Nous avons atteint «le Maroc profond». Des petits villages poussiéreux... nichés dans un décor fabuleux! On se demande toujours de quoi ils vivent! On voit peu ou pas d'animaux, même pas des chèvres. Les quelques animaux sont gardés à la maison dans des enclos, rien ne sert de sortir et de dépenser son énergie, il n'y a que de la roche autour ! Ce sont les femmes qui marchent des kilomètres pour ramasser et ramener ce qu'elles peuvent trouver de fourrage pour les bêtes  ! La sécheresse frappe dur... ça coûte cher de nourrir une vache si on achète le foin et la vendre rapporte peu parce que le foin coûte trop cher... cercle vicieux...

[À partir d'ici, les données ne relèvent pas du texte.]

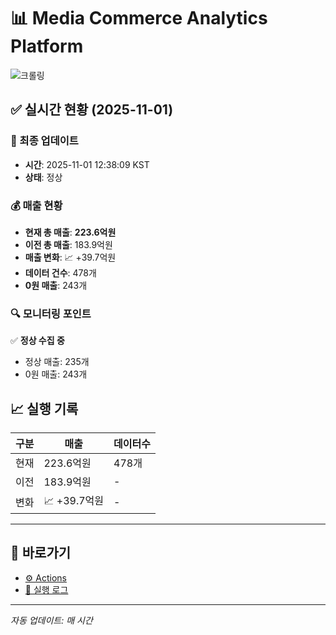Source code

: # 📊 Media Commerce Analytics Platform

![크롤링](https://img.shields.io/badge/크롤링-정상-green)

## ✅ 실시간 현황 (2025-11-01)

### 📍 최종 업데이트
- **시간**: 2025-11-01 12:38:09 KST
- **상태**: 정상

### 💰 매출 현황
- **현재 총 매출**: **223.6억원**
- **이전 총 매출**: 183.9억원
- **매출 변화**: 📈 +39.7억원
- **데이터 건수**: 478개
- **0원 매출**: 243개

### 🔍 모니터링 포인트

✅ **정상 수집 중**
- 정상 매출: 235개
- 0원 매출: 243개


## 📈 실행 기록

| 구분 | 매출 | 데이터수 |
|------|------|----------|
| 현재 | 223.6억원 | 478개 |
| 이전 | 183.9억원 | - |
| 변화 | 📈 +39.7억원 | - |

---

## 🔗 바로가기

- [⚙️ Actions](../../actions)
- [📝 실행 로그](../../actions/workflows/daily_scraping.yml)

---

*자동 업데이트: 매 시간*
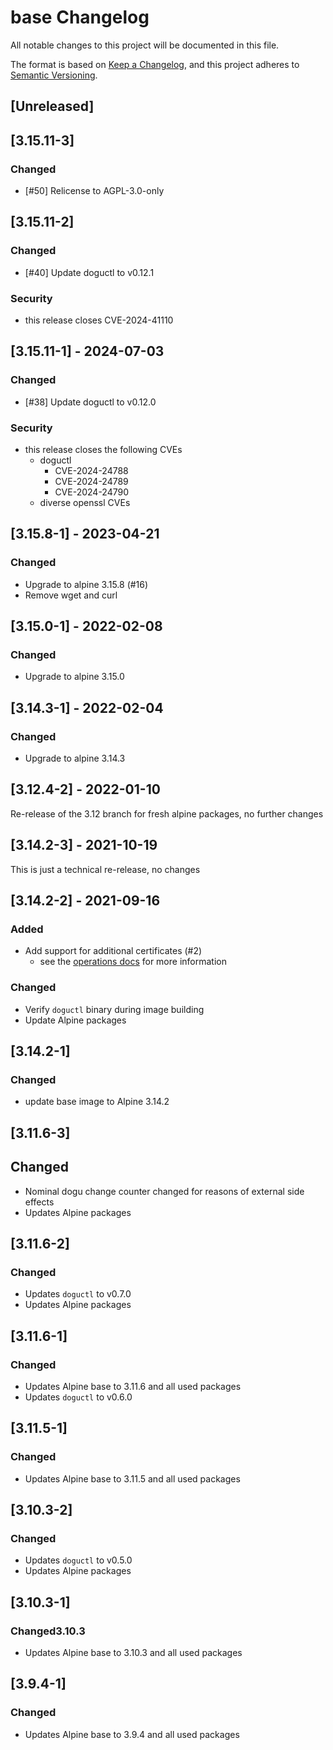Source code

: # base Changelog
All notable changes to this project will be documented in this file.

The format is based on [Keep a Changelog](https://keepachangelog.com/en/1.0.0/),
and this project adheres to [Semantic Versioning](https://semver.org/spec/v2.0.0.html).

## [Unreleased]

## [3.15.11-3]
### Changed
- [#50] Relicense to AGPL-3.0-only

## [3.15.11-2]
### Changed
- [#40] Update doguctl to v0.12.1

### Security
- this release closes CVE-2024-41110

## [3.15.11-1] - 2024-07-03
### Changed
- [#38] Update doguctl to v0.12.0

### Security
- this release closes the following CVEs
  - doguctl
     - CVE-2024-24788
     - CVE-2024-24789
     - CVE-2024-24790
  - diverse openssl CVEs

## [3.15.8-1] - 2023-04-21
### Changed
- Upgrade to alpine 3.15.8 (#16)
- Remove wget and curl
 
## [3.15.0-1] - 2022-02-08
### Changed
- Upgrade to alpine 3.15.0

## [3.14.3-1] - 2022-02-04
### Changed
- Upgrade to alpine 3.14.3

## [3.12.4-2] - 2022-01-10

Re-release of the 3.12 branch for fresh alpine packages, no further changes

## [3.14.2-3] - 2021-10-19

This is just a technical re-release, no changes

## [3.14.2-2] - 2021-09-16
### Added
- Add support for additional certificates (#2)
   - see the [operations docs](docs/operations_en.md) for more information

### Changed
- Verify `doguctl` binary during image building
- Update Alpine packages

## [3.14.2-1]
### Changed
- update base image to Alpine 3.14.2

## [3.11.6-3]
## Changed
- Nominal dogu change counter changed for reasons of external side effects
- Updates Alpine packages

## [3.11.6-2]
### Changed
- Updates `doguctl` to v0.7.0
- Updates Alpine packages

## [3.11.6-1]
### Changed
- Updates Alpine base to 3.11.6 and all used packages
- Updates `doguctl` to v0.6.0

## [3.11.5-1]
### Changed
- Updates Alpine base to 3.11.5 and all used packages

## [3.10.3-2]
### Changed
- Updates `doguctl` to v0.5.0
- Updates Alpine packages

## [3.10.3-1]
### Changed3.10.3
- Updates Alpine base to 3.10.3 and all used packages

## [3.9.4-1]
### Changed
- Updates Alpine base to 3.9.4 and all used packages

C'est en parcourant ces routes sinueuses entre ces montagnes dénudées, striées et colorées que Réal a rebaptisé le Maroc... ce devrait être «Maroche» a-t-il dit ! Et il avait bien raison !



Par contre dans les vallées, là on a l'impression de gagner le gros lot ! Les rivières qui coulent toute l'année à travers la palmeraie permettent de cultiver des jardins et des arbres fruitiers. Cerisier, amandiers, figuiers et dattiers poussent en abondance. Luzerne, oignons, carottes, et choux semblent les cultures les plus populaires dans les jardins. Un ingénieux système de canaux dirige et distribue l'eau, source de vie de la palmeraie et de ses jardins.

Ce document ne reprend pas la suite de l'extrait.